Most of the members work on the same project as the officers. However, members of the club are free to crochet a specific item and are able to use a Google Form to request a pattern and work on that pattern in the following meetings.

The club was founded in 2021 by senior Sarah Elyashev who was later accompanied by her co-president and junior Claudia Shin.

Elyashev has a passion for crocheting and thought it would be fun to have an environment at school where students could meet new people while also developing their crochet skills.
“I have been interested in all types of arts since I was very young, but crocheting is actually pretty new to me,” Elyashev said. “I made very small crochet pieces with a rainbow loom hook in third grade, but I started taking it more seriously in 2020, right after quarantine began.”
For both leaders of the club, crocheting is relatively new, which is why they are so focused on helping beginners learn the art.

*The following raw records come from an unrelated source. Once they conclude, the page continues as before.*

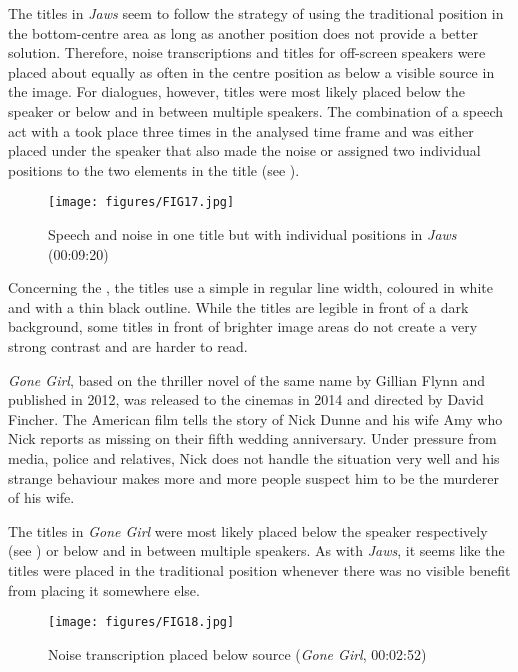 The titles in \textit{Jaws} seem to follow the strategy of using the traditional position in the bottom-centre area as long as another position does not provide a better solution. Therefore, noise transcriptions and titles for off-screen speakers were placed about equally as often in the centre position as below a visible source in the image. For dialogues, however, titles were most likely placed below the speaker or below and in between multiple speakers. The combination of a speech act with a  took place three times in the analysed time frame and was either placed under the speaker that also made the noise or assigned two individual positions to the two elements in the title (see ).

\begin{figure}
\texttt{[image: figures/FIG17.jpg]}
\caption{Speech and noise in one title but with individual positions in \textit{Jaws} (00:09:20)}
\label{fig:FIG17}
\end{figure}

\largerpage
Concerning the , the titles use a simple   in regular line width, coloured in white and with a thin black outline. While the titles are legible in front of a dark background, some titles in front of brighter image areas do not create a very strong contrast and are harder to read.

\textit{Gone Girl}, based on the thriller novel of the same name by Gillian Flynn and published in 2012, was released to the cinemas in 2014 and directed by David Fincher. The American film tells the story of Nick Dunne and his wife Amy who Nick reports as missing on their fifth wedding anniversary. Under pressure from media, police and relatives, Nick does not handle the situation very well and his strange behaviour makes more and more people suspect him to be the murderer of his wife.

The titles in \textit{Gone Girl} were most likely placed below the speaker respectively  (see ) or below and in between multiple speakers. As with \textit{Jaws}, it seems like the titles were placed in the traditional position whenever there was no visible benefit from placing it somewhere else. 

\begin{figure}
\texttt{[image: figures/FIG18.jpg]}
\caption{Noise transcription placed below source (\textit{Gone Girl}, 00:02:52)}
\label{fig:FIG18}
\end{figure}

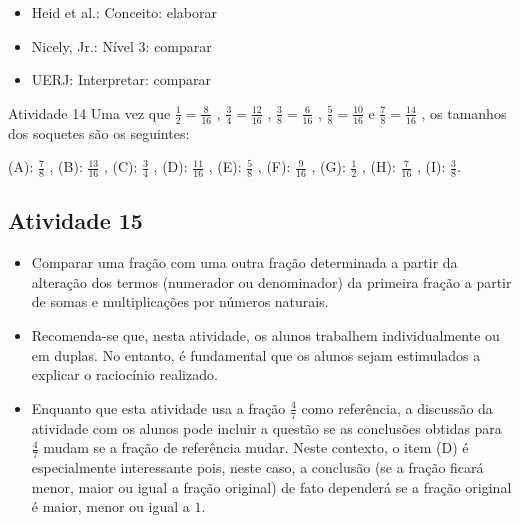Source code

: \begin{multicols}{2}
\begin{itemize} %
    \item       Heid et al.: Conceito: elaborar
    \item       Nicely, Jr.: Nível 3: comparar
    \item       UERJ: Interpretar: comparar
\end{itemize} %

\begin{resposta*}{Atividade 14}
  Uma vez que   $\frac{1}{2} = \frac{8}{16}$  ,   $\frac{3}{4} = \frac{12}{16}$  
,   $\frac{3}{8} = \frac{6}{16}$  ,   $\frac{5}{8} = \frac{10}{16}$   e   
$\frac{7}{8} = \frac{14}{16}$  , os tamanhos dos soquetes são os seguintes:  
  
  (A):   $\frac{7}{8}$  ,  
  (B):   $\frac{13}{16}$  ,  
  (C):   $\frac{3}{4}$  ,   
  (D):   $\frac{11}{16}$  ,  
  (E):   $\frac{5}{8}$  ,  
  (F):   $\frac{9}{16}$  ,  
  (G):   $\frac{1}{2}$  ,  
  (H):   $\frac{7}{16}$  ,  
  (I):   $\frac{3}{8}$.  
\end{resposta*}



\subsection{Atividade 15}

\begin{itemize} %
    \item       Comparar uma fração com uma outra fração determinada a partir da 
alteração dos termos (numerador ou denominador) da primeira fração a partir de 
somas e multiplicações por números naturais.
\end{itemize} %
  
  
 
\begin{itemize} %
    \item       Recomenda-se que, nesta atividade, os alunos trabalhem 
individualmente ou em duplas. No entanto, é fundamental que os alunos sejam 
estimulados a explicar o raciocínio realizado.
    \item       Enquanto que esta atividade usa a fração       $\frac{4}{7}$     
  como referência, a discussão da atividade com os alunos pode incluir a questão 
se as conclusões obtidas para       $\frac{4}{7}$       mudam se a fração de 
referência mudar. Neste contexto, o item (D) é especialmente interessante pois, 
neste caso, a conclusão (se a fração ficará menor, maior ou igual a fração 
original) de fato dependerá se a fração original é maior, menor ou igual a       
$1$.
\end{itemize} %
  

\end{multicols}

“When I first became co-president of Crochet Club in 2021, I’d actually only crocheted for about a year,” Shin said. “Before that, I had learned how to knit when I was really young, probably around five years old.”

In the future, the club aspires to expand the types of crocheting that they do.
Another possible addition to the club that they are considering is organizing projects where the pieces crocheted in the club can be donated. For example, the co-presidents have discussed having members crochet clothing pieces, such as gloves and scarves for the homeless.

“I’ve seen people create a lot of cool things in our club, but I would say the most exciting thing is when people start to get the hang of crocheting,” Elyashev said. “Crocheting can have a steep learning curve and is a little frustrating when first starting out. Seeing people finally understand and have fun creating whatever they want is very rewarding.”